→ ASSIGNED TASK: When the line with "- **Session duration**: Time spent on site" appears below, start repeating lines exactly, and keep going through the line with "- **Error rates**: JavaScript"; add nothing outside that span.

:: EXERCISE DATA ::

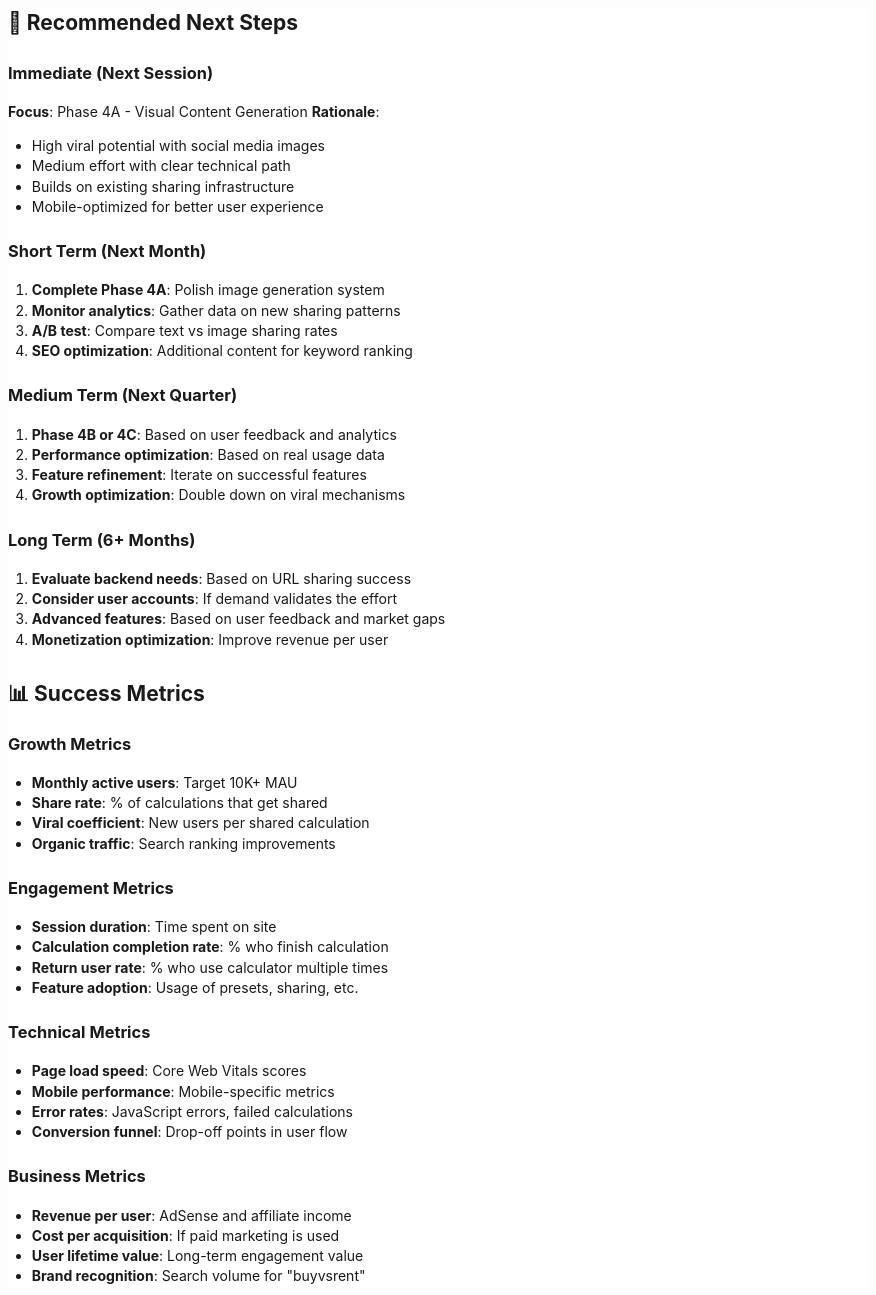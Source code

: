## 🎯 Recommended Next Steps

### Immediate (Next Session)
**Focus**: Phase 4A - Visual Content Generation
**Rationale**: 
- High viral potential with social media images
- Medium effort with clear technical path
- Builds on existing sharing infrastructure
- Mobile-optimized for better user experience

### Short Term (Next Month)
1. **Complete Phase 4A**: Polish image generation system
2. **Monitor analytics**: Gather data on new sharing patterns
3. **A/B test**: Compare text vs image sharing rates
4. **SEO optimization**: Additional content for keyword ranking

### Medium Term (Next Quarter)
1. **Phase 4B or 4C**: Based on user feedback and analytics
2. **Performance optimization**: Based on real usage data
3. **Feature refinement**: Iterate on successful features
4. **Growth optimization**: Double down on viral mechanisms

### Long Term (6+ Months)
1. **Evaluate backend needs**: Based on URL sharing success
2. **Consider user accounts**: If demand validates the effort
3. **Advanced features**: Based on user feedback and market gaps
4. **Monetization optimization**: Improve revenue per user

## 📊 Success Metrics

### Growth Metrics
- **Monthly active users**: Target 10K+ MAU
- **Share rate**: % of calculations that get shared
- **Viral coefficient**: New users per shared calculation
- **Organic traffic**: Search ranking improvements

### Engagement Metrics
- **Session duration**: Time spent on site
- **Calculation completion rate**: % who finish calculation
- **Return user rate**: % who use calculator multiple times
- **Feature adoption**: Usage of presets, sharing, etc.

### Technical Metrics
- **Page load speed**: Core Web Vitals scores
- **Mobile performance**: Mobile-specific metrics
- **Error rates**: JavaScript errors, failed calculations
- **Conversion funnel**: Drop-off points in user flow

### Business Metrics
- **Revenue per user**: AdSense and affiliate income
- **Cost per acquisition**: If paid marketing is used
- **User lifetime value**: Long-term engagement value
- **Brand recognition**: Search volume for "buyvsrent"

:::

→ EXERCISE RESULT:
- **Session duration**: Time spent on site
- **Calculation completion rate**: % who finish calculation
- **Return user rate**: % who use calculator multiple times
- **Feature adoption**: Usage of presets, sharing, etc.

### Technical Metrics
- **Page load speed**: Core Web Vitals scores
- **Mobile performance**: Mobile-specific metrics
- **Error rates**: JavaScript errors, failed calculations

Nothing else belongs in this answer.